It should be remembered that in 1982 relations between Moscow and Baghdad were not close enough for the Soviets to consider sending one of their most important weapons to Iraq. Particualarly as they were already working on using the R-60 (ASCC-Code: AA-8 Aphid) short-range air-to-air missile as the main air-to-air weapon for the Mi-24, because they were well aware that the AT-6 could not be used in that role: the version available at the time – the 9M114 (AT-6A) – was so poorly manufactured that it constantly failed even when tested under ideal conditions.

This fact was confirmed by a series of tests conducted by the US Army on the Aberdeen Proving Grounds during the 1980s and 1990s under the code-name Passive Nova 1, 2, and 3, respectively, and using a total of 120 AT-6s clandestinely purchased from different East European sources. Conducted by top US Army personnel, expertly trained in the use of Soviet-produced weapons systems, these tests showed that only four out of 100 AT-6s fired against targets moving at speeds of up to 15km/h would score a hit and destroy the target.

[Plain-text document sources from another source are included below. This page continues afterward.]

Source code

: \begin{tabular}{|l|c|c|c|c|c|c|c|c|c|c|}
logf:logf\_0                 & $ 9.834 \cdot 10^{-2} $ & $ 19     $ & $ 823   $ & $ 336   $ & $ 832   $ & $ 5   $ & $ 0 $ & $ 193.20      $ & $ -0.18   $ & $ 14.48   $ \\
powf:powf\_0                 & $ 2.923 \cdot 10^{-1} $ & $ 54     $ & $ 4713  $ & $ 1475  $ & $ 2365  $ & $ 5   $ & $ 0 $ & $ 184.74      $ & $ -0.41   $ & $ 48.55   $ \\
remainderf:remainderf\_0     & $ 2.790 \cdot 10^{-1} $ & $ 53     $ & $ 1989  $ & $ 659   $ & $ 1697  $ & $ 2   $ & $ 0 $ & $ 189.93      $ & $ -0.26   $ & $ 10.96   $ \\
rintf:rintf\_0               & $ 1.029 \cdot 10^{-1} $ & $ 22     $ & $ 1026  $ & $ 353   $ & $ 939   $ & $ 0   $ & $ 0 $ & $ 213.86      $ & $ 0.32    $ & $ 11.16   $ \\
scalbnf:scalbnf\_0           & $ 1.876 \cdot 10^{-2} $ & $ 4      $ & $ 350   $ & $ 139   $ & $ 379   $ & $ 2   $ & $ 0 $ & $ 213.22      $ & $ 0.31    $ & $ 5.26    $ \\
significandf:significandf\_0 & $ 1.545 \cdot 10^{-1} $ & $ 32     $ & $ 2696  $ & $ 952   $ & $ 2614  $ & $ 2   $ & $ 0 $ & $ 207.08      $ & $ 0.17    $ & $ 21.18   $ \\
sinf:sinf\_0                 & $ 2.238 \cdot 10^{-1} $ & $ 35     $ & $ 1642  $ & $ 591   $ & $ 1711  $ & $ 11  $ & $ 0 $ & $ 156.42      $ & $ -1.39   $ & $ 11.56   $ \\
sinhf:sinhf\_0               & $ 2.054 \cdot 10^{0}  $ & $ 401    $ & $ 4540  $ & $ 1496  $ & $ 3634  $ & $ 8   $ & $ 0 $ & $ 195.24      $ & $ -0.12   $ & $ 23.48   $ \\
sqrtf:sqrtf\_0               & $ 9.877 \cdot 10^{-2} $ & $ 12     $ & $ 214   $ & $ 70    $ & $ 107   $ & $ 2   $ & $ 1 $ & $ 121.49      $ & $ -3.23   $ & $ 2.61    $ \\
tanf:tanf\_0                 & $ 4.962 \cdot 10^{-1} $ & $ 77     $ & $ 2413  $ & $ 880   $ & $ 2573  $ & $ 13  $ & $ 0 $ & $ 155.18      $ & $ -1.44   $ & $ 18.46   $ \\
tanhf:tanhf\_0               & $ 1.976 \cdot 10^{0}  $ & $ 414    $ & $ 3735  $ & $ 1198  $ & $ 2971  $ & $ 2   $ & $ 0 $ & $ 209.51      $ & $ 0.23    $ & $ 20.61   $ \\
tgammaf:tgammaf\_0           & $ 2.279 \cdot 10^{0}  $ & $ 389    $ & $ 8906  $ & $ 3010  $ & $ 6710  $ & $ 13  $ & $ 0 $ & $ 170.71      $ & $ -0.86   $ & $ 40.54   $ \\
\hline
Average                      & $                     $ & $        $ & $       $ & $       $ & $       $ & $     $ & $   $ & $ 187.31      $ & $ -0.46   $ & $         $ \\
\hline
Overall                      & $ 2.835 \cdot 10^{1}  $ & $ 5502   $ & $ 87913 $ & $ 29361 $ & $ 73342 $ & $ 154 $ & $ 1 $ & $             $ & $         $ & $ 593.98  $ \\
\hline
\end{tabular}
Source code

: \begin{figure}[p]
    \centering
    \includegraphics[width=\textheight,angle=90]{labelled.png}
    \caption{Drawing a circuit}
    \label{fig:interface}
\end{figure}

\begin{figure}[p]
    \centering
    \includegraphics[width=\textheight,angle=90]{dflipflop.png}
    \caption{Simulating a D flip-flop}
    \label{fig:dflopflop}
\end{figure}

The testing against stationary targets ended with only slightly better results, as only eleven out of 100 AT-6s would hit and destroy the target – and that while being fired from a fixed tower, not from a helicopter diving at high speed and flown by a crew under stress and in hurry! US Army personnel concluded from the tests that the most reliable part of the AT-6 was the warhead (despite its small diameter) and that the weapon was highly efficient – if it managed to score a hit, which, however, would did not happen very often. In short, not only that these facts completely contradict Russian sources which claim a hit probability of 70-80% for the AT-6, but - statistically - there is also no possibility that the AT-6A could hit a target moving at 350-500 knots while fired from a helicopter which is also moving. As a matter of fact, the claimed hit probability of 70-80% for the AT-6 is probably valid only for the AT-6B and AT-6C versions, and only for rounds fired during the trials in the later 1990s. In 1994, the Russians have completely rebuilt and upgraded their whole remaining stock of AT-6-missiles. Obviously, they have had good reasons to do so!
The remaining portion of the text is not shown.